Le travail très ouvragé des timbres constitue la marque Levallet [5]. Il s’exprime ici par un luxe de détails dont un des plus représentatifs reste l’usage du cor anglais de Lionel Surin (« Équinoxe d’automne »). La pâte orchestrale très fluide met bien plus l’accent que ses prédécesseurs sur l’espace laissé aux musiciens. Au delà de la volonté de créer des formes très raffinée où, en bonne libertaire, la discipline engendre la Liberté, c’est la qualité des compositions du contrebassiste qui marque cet ONJ. Son approche, largement influencée par Mingus, se fait au détriment de la densité, mais favorise une spontanéité revendiquée et utilisée avec bonheur par un orchestre très homogène qui sait sans cesse renouveler la dynamique de ses échanges. « ONJ Express » en est sans doute le meilleur exemple.
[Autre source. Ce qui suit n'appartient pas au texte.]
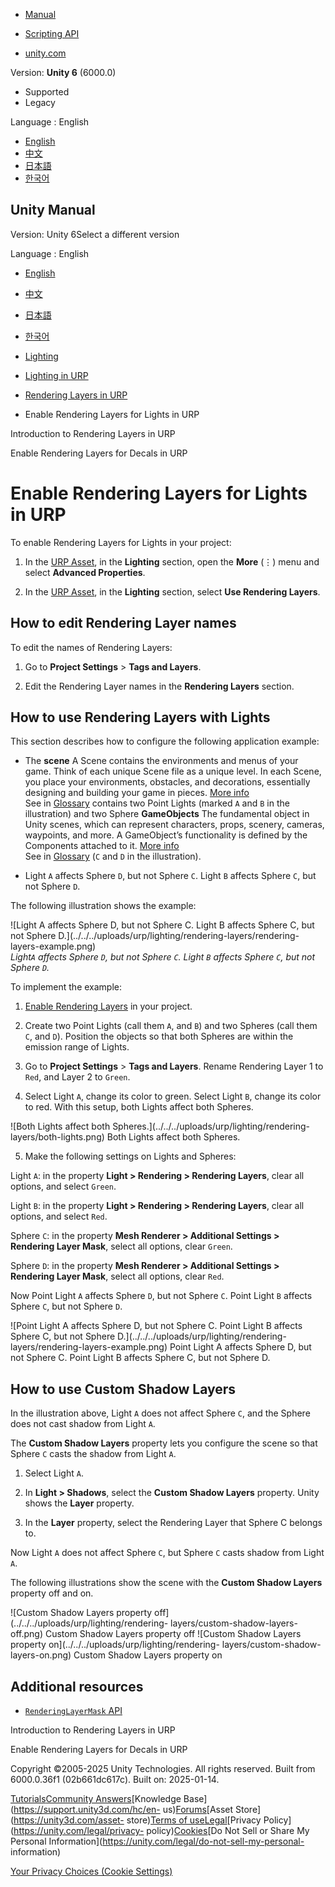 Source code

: [](https://docs.unity3d.com)

  * [Manual](../Manual/index.html)
  * [Scripting API](../ScriptReference/index.html)

  * [unity.com](https://unity.com/)

Version: **Unity 6** (6000.0)

  * Supported
  * Legacy

Language : English

  * [English](/Manual/urp/features/rendering-layers-lights.html)
  * [中文](/cn/current/Manual/urp/features/rendering-layers-lights.html)
  * [日本語](/ja/current/Manual/urp/features/rendering-layers-lights.html)
  * [한국어](/kr/current/Manual/urp/features/rendering-layers-lights.html)

[](https://docs.unity3d.com)

## Unity Manual

Version: Unity 6Select a different version

Language : English

  * [English](/Manual/urp/features/rendering-layers-lights.html)
  * [中文](/cn/current/Manual/urp/features/rendering-layers-lights.html)
  * [日本語](/ja/current/Manual/urp/features/rendering-layers-lights.html)
  * [한국어](/kr/current/Manual/urp/features/rendering-layers-lights.html)

  * [Lighting](../../LightingOverview.html)
  * [Lighting in URP](../../urp/lighting-landing.html)
  * [Rendering Layers in URP](../../urp/features/rendering-layers.html)
  * Enable Rendering Layers for Lights in URP

[](../../urp/features/rendering-layers-introduction.html)

Introduction to Rendering Layers in URP

[](../../urp/features/rendering-layers-decals.html)

Enable Rendering Layers for Decals in URP

# Enable Rendering Layers for Lights in URP

To enable Rendering Layers for Lights in your project:

  1. In the [URP Asset](../universalrp-asset.html), in the **Lighting** section, open the **More** (⋮) menu and select **Advanced Properties**.

  2. In the [URP Asset](../universalrp-asset.html), in the **Lighting** section, select **Use Rendering Layers**.

## How to edit Rendering Layer names

To edit the names of Rendering Layers:

  1. Go to **Project Settings** > **Tags and Layers**.

  2. Edit the Rendering Layer names in the **Rendering Layers** section.

##  How to use Rendering Layers with Lights

This section describes how to configure the following application example:

  * The **scene** A Scene contains the environments and menus of your game. Think of each unique Scene file as a unique level. In each Scene, you place your environments, obstacles, and decorations, essentially designing and building your game in pieces. [More info](../../CreatingScenes.html)  
See in [Glossary](../../Glossary.html#Scene) contains two Point Lights (marked
`A` and `B` in the illustration) and two Sphere **GameObjects** The
fundamental object in Unity scenes, which can represent characters, props,
scenery, cameras, waypoints, and more. A GameObject’s functionality is defined
by the Components attached to it. [More info](../../class-GameObject.html)  
See in [Glossary](../../Glossary.html#GameObject) (`C` and `D` in the
illustration).

  * Light `A` affects Sphere `D`, but not Sphere `C`. Light `B` affects Sphere `C`, but not Sphere `D`.

The following illustration shows the example:

![Light A affects Sphere D, but not Sphere C. Light B affects Sphere C, but
not Sphere D.](../../../uploads/urp/lighting/rendering-layers/rendering-
layers-example.png)  
_Light`A` affects Sphere `D`, but not Sphere `C`. Light `B` affects Sphere
`C`, but not Sphere `D`._

To implement the example:

  1. [Enable Rendering Layers](rendering-layers-decals.html) in your project.

  2. Create two Point Lights (call them `A`, and `B`) and two Spheres (call them `C`, and `D`). Position the objects so that both Spheres are within the emission range of Lights.

  3. Go to **Project Settings** > **Tags and Layers**. Rename Rendering Layer 1 to `Red`, and Layer 2 to `Green`.

  4. Select Light `A`, change its color to green. Select Light `B`, change its color to red. With this setup, both Lights affect both Spheres.

![Both Lights affect both Spheres.](../../../uploads/urp/lighting/rendering-
layers/both-lights.png) Both Lights affect both Spheres.

  5. Make the following settings on Lights and Spheres:

Light `A`: in the property **Light > Rendering > Rendering Layers**, clear all
options, and select `Green`.

Light `B`: in the property **Light > Rendering > Rendering Layers**, clear all
options, and select `Red`.

Sphere `C`: in the property **Mesh Renderer > Additional Settings > Rendering
Layer Mask**, select all options, clear `Green`.

Sphere `D`: in the property **Mesh Renderer > Additional Settings > Rendering
Layer Mask**, select all options, clear `Red`.

Now Point Light `A` affects Sphere `D`, but not Sphere `C`. Point Light `B`
affects Sphere `C`, but not Sphere `D`.

![Point Light A affects Sphere D, but not Sphere C. Point Light B affects
Sphere C, but not Sphere D.](../../../uploads/urp/lighting/rendering-
layers/rendering-layers-example.png) Point Light A affects Sphere D, but not
Sphere C. Point Light B affects Sphere C, but not Sphere D.

##  How to use Custom Shadow Layers

In the illustration above, Light `A` does not affect Sphere `C`, and the
Sphere does not cast shadow from Light `A`.

The **Custom Shadow Layers** property lets you configure the scene so that
Sphere `C` casts the shadow from Light `A`.

  1. Select Light `A`.

  2. In **Light > Shadows**, select the **Custom Shadow Layers** property. Unity shows the **Layer** property.

  3. In the **Layer** property, select the Rendering Layer that Sphere C belongs to.

Now Light `A` does not affect Sphere `C`, but Sphere `C` casts shadow from
Light `A`.

The following illustrations show the scene with the **Custom Shadow Layers**
property off and on.

![Custom Shadow Layers property off](../../../uploads/urp/lighting/rendering-
layers/custom-shadow-layers-off.png) Custom Shadow Layers property off
![Custom Shadow Layers property on](../../../uploads/urp/lighting/rendering-
layers/custom-shadow-layers-on.png) Custom Shadow Layers property on

## Additional resources

  * [`RenderingLayerMask` API](../../../ScriptReference/RenderingLayerMask.html)

[](../../urp/features/rendering-layers-introduction.html)

Introduction to Rendering Layers in URP

[](../../urp/features/rendering-layers-decals.html)

Enable Rendering Layers for Decals in URP

Copyright ©2005-2025 Unity Technologies. All rights reserved. Built from
6000.0.36f1 (02b661dc617c). Built on: 2025-01-14.

[Tutorials](https://learn.unity.com/)[Community
Answers](https://answers.unity3d.com)[Knowledge
Base](https://support.unity3d.com/hc/en-
us)[Forums](https://forum.unity3d.com)[Asset Store](https://unity3d.com/asset-
store)[Terms of
use](https://docs.unity3d.com/Manual/TermsOfUse.html)[Legal](https://unity.com/legal)[Privacy
Policy](https://unity.com/legal/privacy-
policy)[Cookies](https://unity.com/legal/cookie-policy)[Do Not Sell or Share
My Personal Information](https://unity.com/legal/do-not-sell-my-personal-
information)

[Your Privacy Choices (Cookie Settings)](javascript:void\(0\);)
Sur ce morceau limpide, on a droit, à côté du clarinettiste Richard Foy ou du trompettiste Nicolas Folmer, à un solo percutant de Daunik Lazro, invité du premier album. La présence d’un esprit libre comme le sien dans une institution pareille peut surprendre. Pourtant, elle n’est absolument pas fortuite. Levallet a bâti sa formation autour d’une famille de musiciens à la personnalité et à l’univers forts, tels Yves Robert ou Jean-Rémy Guédon. Ces héritiers du free jazz européen, celui qui a su échapper à la tutelle du jazz américain, sont en parfaite cohérence avec la raison d’être de l’Orchestre National de Jazz : mettre en lumière cette scène vivace et créative, à défaut d’être populaire, c’est le retour au fondement de l’institution : transmettre et prescrire.
L’autre grande réussite de Didier Levallet est d’avoir su instiller un souffle de modernité au sein de l’ONJ. Musicalement, cela se traduit par une libération des formes qui ne remet pas totalement en cause l’esthétique « Gil Evansienne » de ses prédécesseurs. Toutefois, plus que d’autres, Levallet aura, par ses choix, ancré définitivement l’ONJ parmi les grandes formations européennes. En régénérant son propos, il lui a donné une expression propre, clef de ses futures incarnations. Par exemple, le recours à un directeur artistique (Dominique Pifarély sur Séquences, Simon Goubert sur Deep Feelings), grande nouveauté, est un principe qui sera repris par Daniel Yvinec. À de nombreux égards, ont peut d’ailleurs déceler une parenté entre cet ONJ et la formation actuelle. Pas seulement pour la volonté - contrariée dans le cas de Levallet - de poursuivre l’aventure au-delà du premier mandat, mais surtout pour cette manière sagement iconoclaste et brillante de prendre l’institution à revers pour mieux lui faire faire des pas de géants.